Сложность «Горки» была в том, что, если раскручивать конкретно эту ситуацию, получается какой-то «Comedy Club», юмористическая сценка. А мне кажется, что принципиальное отличие от всех эстрадных форматов в том, что в пьесе можно проследить судьбу – человека, страны или даже лягушки. А ещё мне нравятся перевёртыши. Например, как написать пьесу про подростков? Логично будет взять травмированных подростков, которых очень жалко, и рассказать их историю. Но мне интереснее работать с противоположной ситуацией. Вот в детском садике понятно, что жертвы – дети. Но воспитатели – тоже жертвы, и мне интереснее рассказывать про них.
– Тебе как драматургу важно участвовать в постановочном процессе?
– Я очень уважительно отношусь к людям, которые тратят своё время, силы и деньги на работу с моим материалом. Были постановки, которые близки моему видению, были и те, которые сделаны совершенно другим языком. Но чтобы было против моего естества – такого ещё не видел. Меня вообще можно не звать, это не принципиально. Но иногда это важно и полезно для режиссёра. Данил Чащин, когда выпускал «Горку» на Таганке, приглашал меня, чтобы услышать комментарии. Мне такой принцип нравится. Я не сторонник капсульных, законченных вещей. Мне не кажется, что пьеса – это нечто забальзамированное, поэтому я всегда готов что-то дописать, подредактировать.
– У тебя есть представление, для кого ты пишешь?
– Несмотря на то, что у нас в Нижневартовске три театра, я несколько оторван от общей театральной жизни, которая происходит в Москве, Петербурге или в Новосибирске. Получается, я делаю свой воображаемый театр. К тому же я не состою ни в какой драматургической тусовке.
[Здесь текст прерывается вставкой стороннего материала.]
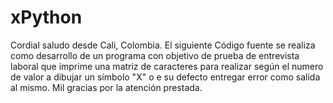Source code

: # xPython
Cordial saludo desde Cali, Colombia. El siguiente Código fuente se realiza como desarrollo de un programa con objetivo de prueba de entrevista laboral que imprime una matriz de caracteres para realizar según el numero de valor a dibujar un símbolo "X" o e su defecto entregar error como salida al mismo. Mil gracias por la atención prestada.
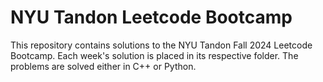 # NYU Tandon Leetcode Bootcamp

This repository contains solutions to the NYU Tandon Fall 2024 Leetcode Bootcamp. Each week's solution is placed in its respective folder. The problems are solved either in C++ or Python.
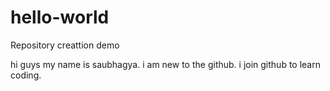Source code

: # hello-world
Repository creattion demo

hi guys 
my name is saubhagya. i am new to the github. i join github to learn coding.

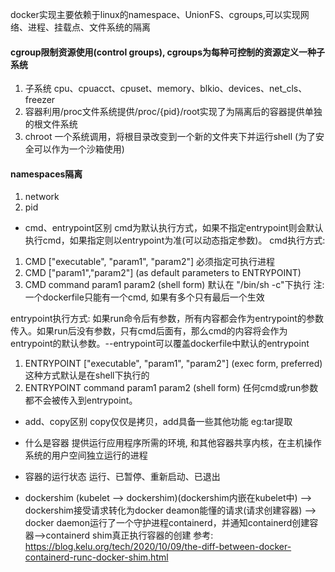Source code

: docker实现主要依赖于linux的namespace、UnionFS、cgroups,可以实现网络、进程、挂载点、文件系统的隔离
#### cgroup限制资源使用(control groups), cgroups为每种可控制的资源定义一种子系统
1. 子系统 cpu、cpuacct、cpuset、memory、blkio、devices、net_cls、freezer
2. 容器利用/proc文件系统提供/proc/{pid}/root实现了为隔离后的容器提供单独的根文件系统
3. chroot 一个系统调用，将根目录改变到一个新的文件夹下并运行shell (为了安全可以作为一个沙箱使用)

#### namespaces隔离 
1. network
2. pid

- cmd、entrypoint区别
cmd为默认执行方式，如果不指定entrypoint则会默认执行cmd，如果指定则以entrypoint为准(可以动态指定参数)。
cmd执行方式:
1. CMD ["executable", "param1", "param2"]
必须指定可执行进程
2. CMD ["param1","param2"] (as default parameters to ENTRYPOINT)
3. CMD command param1 param2 (shell form)
默认在 "/bin/sh -c"下执行
注: 一个dockerfile只能有一个cmd, 如果有多个只有最后一个生效

entrypoint执行方式:
如果run命令后有参数，所有内容都会作为entrypoint的参数传入。如果run后没有参数，只有cmd后面有，那么cmd的内容将会作为entrypoint的默认参数。--entrypoint可以覆盖dockerfile中默认的entrypoint
1. ENTRYPOINT ["executable", "param1", "param2"] (exec form, preferred)
这种方式默认是在shell下执行的
2. ENTRYPOINT command param1 param2 (shell form)
任何cmd或run参数都不会被传入到entrypoint。

- add、copy区别
copy仅仅是拷贝，add具备一些其他功能 eg:tar提取

- 什么是容器
提供运行应用程序所需的环境, 和其他容器共享内核，在主机操作系统的用户空间独立运行的进程

- 容器的运行状态
运行、已暂停、重新启动、已退出

- dockershim
(kubelet --> dockershim)(dockershim内嵌在kubelet中) --> dockershim接受请求转化为docker deamon能懂的请求(请求创建容器) -->
docker daemon运行了一个守护进程containerd，并通知containerd创建容器-->containerd shim真正执行容器的创建
参考: https://blog.kelu.org/tech/2020/10/09/the-diff-between-docker-containerd-runc-docker-shim.html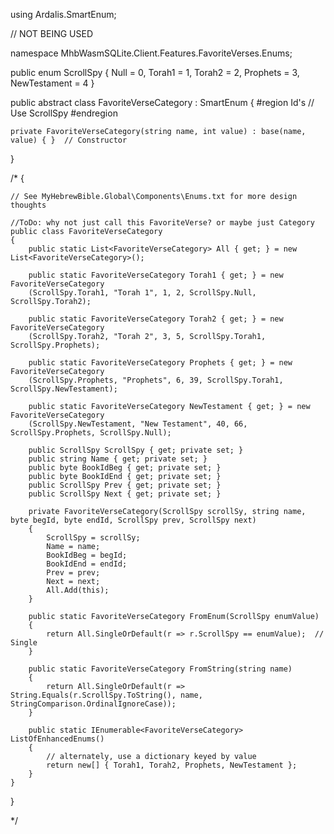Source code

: using Ardalis.SmartEnum;

// NOT BEING USED

namespace MhbWasmSQLite.Client.Features.FavoriteVerses.Enums;


public enum ScrollSpy
{
	Null = 0,
	Torah1 = 1,
	Torah2 = 2,
	Prophets = 3,
	NewTestament = 4
}


public abstract class FavoriteVerseCategory : SmartEnum<FavoriteVerseCategory>
{
	#region Id's
	// Use ScrollSpy
	#endregion

	private FavoriteVerseCategory(string name, int value) : base(name, value) { }  // Constructor

}

/*
{

	// See MyHebrewBible.Global\Components\Enums.txt for more design thoughts

	//ToDo: why not just call this FavoriteVerse? or maybe just Category
	public class FavoriteVerseCategory
	{
		public static List<FavoriteVerseCategory> All { get; } = new List<FavoriteVerseCategory>();

		public static FavoriteVerseCategory Torah1 { get; } = new FavoriteVerseCategory
		(ScrollSpy.Torah1, "Torah 1", 1, 2, ScrollSpy.Null, ScrollSpy.Torah2);

		public static FavoriteVerseCategory Torah2 { get; } = new FavoriteVerseCategory
		(ScrollSpy.Torah2, "Torah 2", 3, 5, ScrollSpy.Torah1, ScrollSpy.Prophets);

		public static FavoriteVerseCategory Prophets { get; } = new FavoriteVerseCategory
		(ScrollSpy.Prophets, "Prophets", 6, 39, ScrollSpy.Torah1, ScrollSpy.NewTestament);

		public static FavoriteVerseCategory NewTestament { get; } = new FavoriteVerseCategory
		(ScrollSpy.NewTestament, "New Testament", 40, 66, ScrollSpy.Prophets, ScrollSpy.Null);

		public ScrollSpy ScrollSpy { get; private set; }
		public string Name { get; private set; }
		public byte BookIdBeg { get; private set; }
		public byte BookIdEnd { get; private set; }
		public ScrollSpy Prev { get; private set; }
		public ScrollSpy Next { get; private set; }

		private FavoriteVerseCategory(ScrollSpy scrollSy, string name, byte begId, byte endId, ScrollSpy prev, ScrollSpy next)
		{
			ScrollSpy = scrollSy;
			Name = name;
			BookIdBeg = begId;
			BookIdEnd = endId;
			Prev = prev;
			Next = next;
			All.Add(this);
		}

		public static FavoriteVerseCategory FromEnum(ScrollSpy enumValue)
		{
			return All.SingleOrDefault(r => r.ScrollSpy == enumValue);  // Single
		}

		public static FavoriteVerseCategory FromString(string name)
		{
			return All.SingleOrDefault(r => String.Equals(r.ScrollSpy.ToString(), name, StringComparison.OrdinalIgnoreCase));
		}

		public static IEnumerable<FavoriteVerseCategory> ListOfEnhancedEnums()
		{
			// alternately, use a dictionary keyed by value
			return new[] { Torah1, Torah2, Prophets, NewTestament };
		}
	}
}


*/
– Ты сознательно вне тусовки?
– Так получилось. Геополитический фактор, как говорится. Сейчас понимаю, что это даже неплохо. Конечно, есть тоска по общению, и, когда я приезжаю, мы все собираемся, нам есть что обсудить. Но в каком-то плане я нахожусь в привилегированном состоянии. В Нижневартовске меня никто не трогает, и я могу заниматься своим театром. Тем более, оказалось, что он находит отклик по всей стране, даже во Владивостоке. Вот и хорошо.